Sheffield, In the middle of the Antarctic winter, temperatures rose dramatically by up to 28°C above average in July and August 2024, staying high for more than two weeks. This was not an isolated event, but a rare atmospheric disturbance, amplified by human-caused climate change, offering a glimpse of what could become more common in the decades ahead.
A recent study showed that the Antarctica heatwave was not simply unusual weather, but a clear shift: extreme warming is no longer confined to traditionally vulnerable regions. The heatwave unfolded with a weakening of the Antarctic polar vortex, allowing unusual warming in the stratosphere, where temperatures rose by more than 15°C.
A persistent high-pressure system developed over East Antarctica, opening a pathway for a long, narrow plume of warm, moisture-rich air to move deep into the continent.

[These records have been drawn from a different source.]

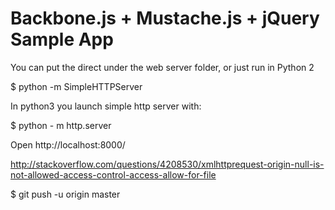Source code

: # Backbone.js + Mustache.js + jQuery Sample App


You can put the direct under the web server folder, or just run in Python 2

$ python -m SimpleHTTPServer

In python3 you launch simple http server with:

$ python - m http.server


Open http://localhost:8000/

http://stackoverflow.com/questions/4208530/xmlhttprequest-origin-null-is-not-allowed-access-control-access-allow-for-file

$ git push -u origin master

This air mass transported heat from lower latitudes into the Antarctic interior – something that rarely happens in winter.
Our analysis, using computer simulations to compare today's climate with a world without human influence, shows climate change made the 2024 winter heatwave both stronger and more likely. Such extreme weather would have been exceptionally rare in the past, but today it is already significantly more likely – and could become up to 20 times more frequent by the end of the century under high emissions.
A heatwave in Antarctica might seem remote from everyday life, but what happens there has global consequences. Antarctica holds most of the world's freshwater, locked in vast ice sheets. Even short-lived warming events can influence snowfall, surface melt and the stability of floating ice shelves that hold back glaciers.